[Bioperl-l] Bio::SeqIO issue
Hilmar Lapp
hlapp at gmx.net
Thu Aug 6 13:36:08 UTC 2009
Why is specifying fasta format when your input is not in fasta format
not a user error?
I agree with the not removing newlines in raw format being a bug.
-hilmar
On Aug 6, 2009, at 1:12 AM, Chris Fields wrote:
> Just to confirm: the following is using bioperl-live on my macbook
> pro (perl 5.10.0, 64bit). We need to decide if this is a legit bug
> or a user issue (if it's the former, we can easily add an exception
> indicating lack of a header).

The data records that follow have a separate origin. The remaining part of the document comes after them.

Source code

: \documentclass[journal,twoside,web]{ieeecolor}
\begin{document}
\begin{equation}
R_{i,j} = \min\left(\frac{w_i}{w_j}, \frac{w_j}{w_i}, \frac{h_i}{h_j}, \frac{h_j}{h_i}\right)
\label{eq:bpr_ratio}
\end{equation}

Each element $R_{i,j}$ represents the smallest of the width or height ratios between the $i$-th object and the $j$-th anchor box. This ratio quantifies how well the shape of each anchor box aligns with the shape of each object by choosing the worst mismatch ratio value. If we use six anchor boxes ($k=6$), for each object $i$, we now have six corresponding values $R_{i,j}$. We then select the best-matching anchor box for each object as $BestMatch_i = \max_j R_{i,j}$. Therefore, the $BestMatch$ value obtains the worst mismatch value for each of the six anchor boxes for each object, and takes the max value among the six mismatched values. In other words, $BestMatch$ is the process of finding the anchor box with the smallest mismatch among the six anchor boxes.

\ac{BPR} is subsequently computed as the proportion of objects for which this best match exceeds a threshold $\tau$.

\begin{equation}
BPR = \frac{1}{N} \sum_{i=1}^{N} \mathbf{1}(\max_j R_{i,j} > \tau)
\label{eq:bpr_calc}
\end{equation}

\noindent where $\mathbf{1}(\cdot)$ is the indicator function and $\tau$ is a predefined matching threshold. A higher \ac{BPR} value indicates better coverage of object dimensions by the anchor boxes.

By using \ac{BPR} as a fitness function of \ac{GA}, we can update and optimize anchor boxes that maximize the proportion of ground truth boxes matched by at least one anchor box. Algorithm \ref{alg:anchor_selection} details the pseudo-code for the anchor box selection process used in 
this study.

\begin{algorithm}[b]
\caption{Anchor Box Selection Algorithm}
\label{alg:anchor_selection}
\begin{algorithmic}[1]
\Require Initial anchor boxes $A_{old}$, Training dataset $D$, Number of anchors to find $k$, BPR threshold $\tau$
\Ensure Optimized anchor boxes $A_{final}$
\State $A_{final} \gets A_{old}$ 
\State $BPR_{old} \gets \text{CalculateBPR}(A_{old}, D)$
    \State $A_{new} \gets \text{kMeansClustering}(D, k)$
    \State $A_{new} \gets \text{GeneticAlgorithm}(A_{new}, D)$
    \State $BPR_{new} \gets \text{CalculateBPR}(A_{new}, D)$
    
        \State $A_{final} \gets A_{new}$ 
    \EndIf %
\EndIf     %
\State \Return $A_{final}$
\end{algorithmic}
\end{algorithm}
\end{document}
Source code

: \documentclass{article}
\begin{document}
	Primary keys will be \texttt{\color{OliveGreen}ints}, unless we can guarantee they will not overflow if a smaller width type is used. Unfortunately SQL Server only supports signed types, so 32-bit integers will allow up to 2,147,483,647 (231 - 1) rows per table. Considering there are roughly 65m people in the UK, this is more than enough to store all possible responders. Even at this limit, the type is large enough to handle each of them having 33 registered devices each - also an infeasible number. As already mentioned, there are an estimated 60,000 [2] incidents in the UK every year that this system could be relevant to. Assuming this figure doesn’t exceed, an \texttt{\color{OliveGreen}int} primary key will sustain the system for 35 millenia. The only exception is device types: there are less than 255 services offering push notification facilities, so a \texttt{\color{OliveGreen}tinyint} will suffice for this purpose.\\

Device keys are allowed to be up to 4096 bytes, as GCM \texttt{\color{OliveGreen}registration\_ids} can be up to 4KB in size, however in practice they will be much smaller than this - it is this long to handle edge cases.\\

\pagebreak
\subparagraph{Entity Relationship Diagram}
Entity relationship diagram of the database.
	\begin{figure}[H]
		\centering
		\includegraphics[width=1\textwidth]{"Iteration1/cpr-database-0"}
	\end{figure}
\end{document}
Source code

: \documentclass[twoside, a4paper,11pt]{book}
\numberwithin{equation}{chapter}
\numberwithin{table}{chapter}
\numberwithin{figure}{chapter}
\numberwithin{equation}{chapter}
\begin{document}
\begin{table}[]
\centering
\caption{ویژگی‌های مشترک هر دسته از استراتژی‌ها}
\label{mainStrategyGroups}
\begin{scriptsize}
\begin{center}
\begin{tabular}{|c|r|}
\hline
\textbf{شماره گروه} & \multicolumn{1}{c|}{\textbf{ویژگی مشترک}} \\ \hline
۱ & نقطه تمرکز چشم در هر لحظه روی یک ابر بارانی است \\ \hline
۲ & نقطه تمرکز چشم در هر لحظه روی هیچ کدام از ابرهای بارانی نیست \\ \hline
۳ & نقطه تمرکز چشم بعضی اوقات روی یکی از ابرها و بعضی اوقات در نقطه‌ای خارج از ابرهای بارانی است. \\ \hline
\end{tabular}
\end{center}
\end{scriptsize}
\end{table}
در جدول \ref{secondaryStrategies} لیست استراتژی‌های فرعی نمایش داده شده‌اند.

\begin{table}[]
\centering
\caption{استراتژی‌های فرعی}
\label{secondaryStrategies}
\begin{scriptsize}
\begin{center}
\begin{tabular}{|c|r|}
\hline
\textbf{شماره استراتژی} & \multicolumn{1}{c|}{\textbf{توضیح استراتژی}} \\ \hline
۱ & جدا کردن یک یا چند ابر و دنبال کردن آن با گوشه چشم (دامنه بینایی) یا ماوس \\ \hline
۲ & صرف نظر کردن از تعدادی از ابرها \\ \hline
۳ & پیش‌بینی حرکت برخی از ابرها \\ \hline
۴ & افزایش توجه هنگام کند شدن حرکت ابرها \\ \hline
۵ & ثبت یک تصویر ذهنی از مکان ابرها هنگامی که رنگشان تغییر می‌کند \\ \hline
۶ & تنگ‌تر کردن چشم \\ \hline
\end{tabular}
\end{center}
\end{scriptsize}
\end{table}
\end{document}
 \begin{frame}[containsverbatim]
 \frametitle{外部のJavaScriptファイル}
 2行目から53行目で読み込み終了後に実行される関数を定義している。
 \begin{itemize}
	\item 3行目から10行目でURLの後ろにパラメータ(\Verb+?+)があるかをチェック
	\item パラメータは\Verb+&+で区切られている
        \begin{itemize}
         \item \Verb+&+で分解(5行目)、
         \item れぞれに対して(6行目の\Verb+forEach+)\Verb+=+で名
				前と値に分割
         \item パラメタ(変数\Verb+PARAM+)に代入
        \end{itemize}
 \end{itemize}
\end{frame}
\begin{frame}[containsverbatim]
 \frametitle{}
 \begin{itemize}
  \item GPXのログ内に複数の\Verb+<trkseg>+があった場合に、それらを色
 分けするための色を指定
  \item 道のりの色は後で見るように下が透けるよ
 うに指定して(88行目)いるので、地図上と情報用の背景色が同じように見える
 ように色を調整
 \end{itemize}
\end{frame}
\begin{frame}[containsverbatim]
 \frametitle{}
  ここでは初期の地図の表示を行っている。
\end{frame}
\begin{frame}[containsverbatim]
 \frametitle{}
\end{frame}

Note that 'raw' also fails for the
> raw example below (doesn't appear to remove newlines).
>
> -c
>
> cjfields4:fasta cjfields$ cat raw_v_fasta.pl
> #!/usr/bin/perl -w
>
> use strict;
> use warnings;
> use IO::String;
> use Bio::SeqIO;
> use Test::More qw(no_plan);
>
> my %seq;
>
> $seq{raw} = <<RAW;
> MWTALPLLCAGAWLLSAGATAELTVNAIEKFHFTSWMKQHQKTYSSREYSHRLQVFANNWRKIQAHNQRN
> HTFKMGLNQFSDMSFAEIKHKYLWSEPQNCSATKSNYLRGTGPYPSSMDWRKKGNVVSPVKNQGACGSCW
> TFSTTGALESAVAIASGKMMTLAEQQLVDCAQNFNNHGCQGGLPSQAFEYILYNKGIMGEDSYPYIGKNG
> QCKFNPEKAVAFVKNVVNITLNDEAAMVEAVALYNPVSFAFEVTEDFMMYKSGVYSSNSCHKTPDKVNHA
> VLAVGYGEQNGLLYWIVKNSWGSNWGNNGYFLIERGKNMCGLAACASYPIPQV
> RAW
>
> $seq{fasta} = <<FASTA;
> >CATH_RAT
> MWTALPLLCAGAWLLSAGATAELTVNAIEKFHFTSWMKQHQKTYSSREYSHRLQVFANNWRKIQAHNQRN
> HTFKMGLNQFSDMSFAEIKHKYLWSEPQNCSATKSNYLRGTGPYPSSMDWRKKGNVVSPVKNQGACGSCW
> TFSTTGALESAVAIASGKMMTLAEQQLVDCAQNFNNHGCQGGLPSQAFEYILYNKGIMGEDSYPYIGKNG
> QCKFNPEKAVAFVKNVVNITLNDEAAMVEAVALYNPVSFAFEVTEDFMMYKSGVYSSNSCHKTPDKVNHA
> VLAVGYGEQNGLLYWIVKNSWGSNWGNNGYFLIERGKNMCGLAACASYPIPQV
> FASTA
>
> my %newdata;
> for my $input (sort keys %seq) {
> my $fh = IO::String->new($seq{$input});
> my $seq = Bio::SeqIO->new(-format => 'fasta',
> -fh => $fh)->next_seq;
> $newdata{$input} = $seq->seq;
> }
> is($newdata{raw}, $newdata{fasta}, 'format');
>
> cjfields4:fasta cjfields$ perl raw_v_fasta.pl
> not ok 1 - format
> # Failed test 'format'
> # at raw_v_fasta.pl line 36.
> # got:
> 'HTFKMGLNQFSDMSFAEIKHKYLWSEPQNCSATKSNYLRGTGPYPSSMDWRKKGNVVSPVKNQGACGSCWTFSTTGALESAVAIASGKMMTLAEQQLVDCAQNFNNHGCQGGLPSQAFEYILYNKGIMGEDSYPYIGKNGQCKFNPEKAVAFVKNVVNITLNDEAAMVEAVALYNPVSFAFEVTEDFMMYKSGVYSSNSCHKTPDKVNHAVLAVGYGEQNGLLYWIVKNSWGSNWGNNGYFLIERGKNMCGLAACASYPIPQV'
> # expected:
> 'MWTALPLLCAGAWLLSAGATAELTVNAIEKFHFTSWMKQHQKTYSSREYSHRLQVFANNWRKIQAHNQRNHTFKMGLNQFSDMSFAEIKHKYLWSEPQNCSATKSNYLRGTGPYPSSMDWRKKGNVVSPVKNQGACGSCWTFSTTGALESAVAIASGKMMTLAEQQLVDCAQNFNNHGCQGGLPSQAFEYILYNKGIMGEDSYPYIGKNGQCKFNPEKAVAFVKNVVNITLNDEAAMVEAVALYNPVSFAFEVTEDFMMYKSGVYSSNSCHKTPDKVNHAVLAVGYGEQNGLLYWIVKNSWGSNWGNNGYFLIERGKNMCGLAACASYPIPQV'
> 1..1
> # Looks like you failed 1 test of 1.
>
> On Aug 5, 2009, at 6:12 PM, Mark A. Jensen wrote:
>
>> If these items were included in a Bugzilla report, that would be
>> most convenient (= most likely to get looked carefully)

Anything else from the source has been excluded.